WHAT YOU WILL DO
The answer consists solely of the data below, reproduced exactly.
--*--
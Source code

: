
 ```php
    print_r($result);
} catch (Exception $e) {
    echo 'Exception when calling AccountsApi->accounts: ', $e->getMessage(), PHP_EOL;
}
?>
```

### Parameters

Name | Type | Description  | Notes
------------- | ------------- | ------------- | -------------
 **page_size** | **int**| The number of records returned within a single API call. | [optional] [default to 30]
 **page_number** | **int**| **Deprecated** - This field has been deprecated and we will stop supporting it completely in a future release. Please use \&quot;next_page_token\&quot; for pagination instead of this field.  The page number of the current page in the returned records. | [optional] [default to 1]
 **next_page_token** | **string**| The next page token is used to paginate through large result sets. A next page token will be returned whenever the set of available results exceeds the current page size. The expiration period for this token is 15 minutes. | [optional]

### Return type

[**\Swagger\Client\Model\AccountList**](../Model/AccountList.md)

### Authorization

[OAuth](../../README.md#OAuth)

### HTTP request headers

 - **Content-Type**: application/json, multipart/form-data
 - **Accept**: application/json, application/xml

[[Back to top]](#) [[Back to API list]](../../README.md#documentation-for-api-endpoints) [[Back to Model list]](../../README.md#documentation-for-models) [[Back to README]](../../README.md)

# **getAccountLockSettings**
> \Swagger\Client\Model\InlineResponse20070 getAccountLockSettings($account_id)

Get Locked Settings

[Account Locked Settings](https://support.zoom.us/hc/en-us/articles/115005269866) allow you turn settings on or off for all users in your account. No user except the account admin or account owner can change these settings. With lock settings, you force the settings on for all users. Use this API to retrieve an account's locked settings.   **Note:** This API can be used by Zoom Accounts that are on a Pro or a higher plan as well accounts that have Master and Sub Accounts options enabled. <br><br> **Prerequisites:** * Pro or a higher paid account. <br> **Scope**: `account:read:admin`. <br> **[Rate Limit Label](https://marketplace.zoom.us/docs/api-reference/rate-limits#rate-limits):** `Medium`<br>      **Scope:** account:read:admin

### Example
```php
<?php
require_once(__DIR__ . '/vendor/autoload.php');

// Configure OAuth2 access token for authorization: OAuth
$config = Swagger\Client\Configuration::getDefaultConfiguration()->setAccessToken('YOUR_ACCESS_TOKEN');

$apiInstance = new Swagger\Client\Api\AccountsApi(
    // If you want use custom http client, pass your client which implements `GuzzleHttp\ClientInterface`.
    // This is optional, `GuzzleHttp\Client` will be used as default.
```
--*--
THE COMPLETED TASK
Source code

:
 ```php
    print_r($result);
} catch (Exception $e) {
    echo 'Exception when calling AccountsApi->accounts: ', $e->getMessage(), PHP_EOL;
}
?>
```

### Parameters

Name | Type | Description  | Notes
------------- | ------------- | ------------- | -------------
 **page_size** | **int**| The number of records returned within a single API call. | [optional] [default to 30]
 **page_number** | **int**| **Deprecated** - This field has been deprecated and we will stop supporting it completely in a future release. Please use \&quot;next_page_token\&quot; for pagination instead of this field.  The page number of the current page in the returned records. | [optional] [default to 1]
 **next_page_token** | **string**| The next page token is used to paginate through large result sets. A next page token will be returned whenever the set of available results exceeds the current page size. The expiration period for this token is 15 minutes. | [optional]

### Return type

[**\Swagger\Client\Model\AccountList**](../Model/AccountList.md)

### Authorization

[OAuth](../../README.md#OAuth)

### HTTP request headers

 - **Content-Type**: application/json, multipart/form-data
 - **Accept**: application/json, application/xml

[[Back to top]](#) [[Back to API list]](../../README.md#documentation-for-api-endpoints) [[Back to Model list]](../../README.md#documentation-for-models) [[Back to README]](../../README.md)

# **getAccountLockSettings**
> \Swagger\Client\Model\InlineResponse20070 getAccountLockSettings($account_id)

Get Locked Settings

[Account Locked Settings](https://support.zoom.us/hc/en-us/articles/115005269866) allow you turn settings on or off for all users in your account. No user except the account admin or account owner can change these settings. With lock settings, you force the settings on for all users. Use this API to retrieve an account's locked settings.   **Note:** This API can be used by Zoom Accounts that are on a Pro or a higher plan as well accounts that have Master and Sub Accounts options enabled. <br><br> **Prerequisites:** * Pro or a higher paid account. <br> **Scope**: `account:read:admin`. <br> **[Rate Limit Label](https://marketplace.zoom.us/docs/api-reference/rate-limits#rate-limits):** `Medium`<br>      **Scope:** account:read:admin

### Example
```php
<?php
require_once(__DIR__ . '/vendor/autoload.php');

// Configure OAuth2 access token for authorization: OAuth
$config = Swagger\Client\Configuration::getDefaultConfiguration()->setAccessToken('YOUR_ACCESS_TOKEN');

$apiInstance = new Swagger\Client\Api\AccountsApi(
    // If you want use custom http client, pass your client which implements `GuzzleHttp\ClientInterface`.
    // This is optional, `GuzzleHttp\Client` will be used as default.
```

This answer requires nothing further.